Applying pitch shifting to the signal¶

In [18]:
PITCH_SHIFT_MAX_VALUE = 20

pitched_signal = AudioUtils.signal_pitch_shift(signal, sample_rate=SAMPLE_RATE, pitch_max_value=PITCH_SHIFT_MAX_VALUE)
pitched_spectrogram = AudioUtils.get_spectrogram(pitched_signal, sample_rate=SAMPLE_RATE, n_mels=NUM_MEL_BINS, n_fft=NUM_FFTS)

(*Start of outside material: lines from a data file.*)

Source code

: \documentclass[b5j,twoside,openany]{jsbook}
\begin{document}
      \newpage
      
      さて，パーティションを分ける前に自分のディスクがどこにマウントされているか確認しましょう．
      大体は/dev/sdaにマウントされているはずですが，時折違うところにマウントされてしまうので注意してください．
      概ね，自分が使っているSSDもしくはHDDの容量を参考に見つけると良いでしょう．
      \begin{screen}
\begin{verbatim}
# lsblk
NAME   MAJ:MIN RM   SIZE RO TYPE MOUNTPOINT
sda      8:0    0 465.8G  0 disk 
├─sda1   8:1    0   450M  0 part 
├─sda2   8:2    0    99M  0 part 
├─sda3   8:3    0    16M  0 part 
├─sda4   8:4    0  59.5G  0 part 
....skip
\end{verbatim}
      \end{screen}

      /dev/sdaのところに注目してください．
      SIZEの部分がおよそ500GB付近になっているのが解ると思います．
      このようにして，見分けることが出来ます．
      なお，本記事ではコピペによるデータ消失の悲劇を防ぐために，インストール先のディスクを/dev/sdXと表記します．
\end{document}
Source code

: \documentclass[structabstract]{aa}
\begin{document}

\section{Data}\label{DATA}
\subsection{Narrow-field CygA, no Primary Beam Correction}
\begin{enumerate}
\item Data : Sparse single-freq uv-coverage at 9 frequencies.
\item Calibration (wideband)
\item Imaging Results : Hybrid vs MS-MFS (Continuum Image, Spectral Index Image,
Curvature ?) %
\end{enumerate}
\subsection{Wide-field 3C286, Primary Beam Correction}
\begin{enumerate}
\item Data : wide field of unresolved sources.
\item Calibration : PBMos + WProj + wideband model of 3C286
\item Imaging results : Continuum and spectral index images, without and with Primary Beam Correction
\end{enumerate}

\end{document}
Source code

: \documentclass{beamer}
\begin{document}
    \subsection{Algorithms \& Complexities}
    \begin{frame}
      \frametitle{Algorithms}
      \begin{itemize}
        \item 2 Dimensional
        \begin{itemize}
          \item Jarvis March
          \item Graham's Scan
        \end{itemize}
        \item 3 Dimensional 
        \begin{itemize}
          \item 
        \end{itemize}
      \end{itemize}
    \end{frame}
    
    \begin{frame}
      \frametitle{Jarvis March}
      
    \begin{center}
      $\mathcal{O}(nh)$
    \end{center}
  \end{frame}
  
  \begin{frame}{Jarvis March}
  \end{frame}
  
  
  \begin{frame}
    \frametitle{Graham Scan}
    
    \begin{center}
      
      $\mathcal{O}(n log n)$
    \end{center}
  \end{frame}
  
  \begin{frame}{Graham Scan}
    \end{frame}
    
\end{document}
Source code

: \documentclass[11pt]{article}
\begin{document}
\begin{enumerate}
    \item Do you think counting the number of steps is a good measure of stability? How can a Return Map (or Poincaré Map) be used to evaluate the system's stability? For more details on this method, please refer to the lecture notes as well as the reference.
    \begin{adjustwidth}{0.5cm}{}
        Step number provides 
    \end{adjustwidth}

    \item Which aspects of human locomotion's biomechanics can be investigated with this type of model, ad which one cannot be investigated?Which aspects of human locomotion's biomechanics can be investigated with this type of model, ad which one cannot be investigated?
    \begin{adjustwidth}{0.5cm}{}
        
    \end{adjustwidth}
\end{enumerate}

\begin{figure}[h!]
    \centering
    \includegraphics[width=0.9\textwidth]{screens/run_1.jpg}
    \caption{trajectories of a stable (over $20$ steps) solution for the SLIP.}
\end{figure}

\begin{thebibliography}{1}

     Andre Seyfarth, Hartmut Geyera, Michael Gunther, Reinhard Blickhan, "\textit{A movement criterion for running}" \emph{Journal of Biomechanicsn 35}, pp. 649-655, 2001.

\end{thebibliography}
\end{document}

plot_audio_spectogram(pitched_spectrogram, LENGTH, title='Augmented spectrogram of healthy sample (dB)')

Combining all augmentation techniques¶

In [19]:
combined_singal = AudioUtils.signal_pitch_shift(signal, sample_rate=SAMPLE_RATE, pitch_max_value=PITCH_SHIFT_MAX_VALUE)
combined_spectrogram = AudioUtils.get_spectrogram(combined_singal, sample_rate=SAMPLE_RATE, n_mels=NUM_MEL_BINS, n_fft=NUM_FFTS)
combined_spectrogram = AudioUtils.spectrogram_masking(combined_spectrogram, n_freq_masks=N_FREQ_MASKS, n_time_masks=N_TIME_MASKS, masking_val=MASKING_VAL)

plot_audio_spectogram(combined_spectrogram, LENGTH, title='Augmented spectrogram of healthy sample (dB)')

After the data augumentation we ended up with '4536' samples or '1512' samples per class.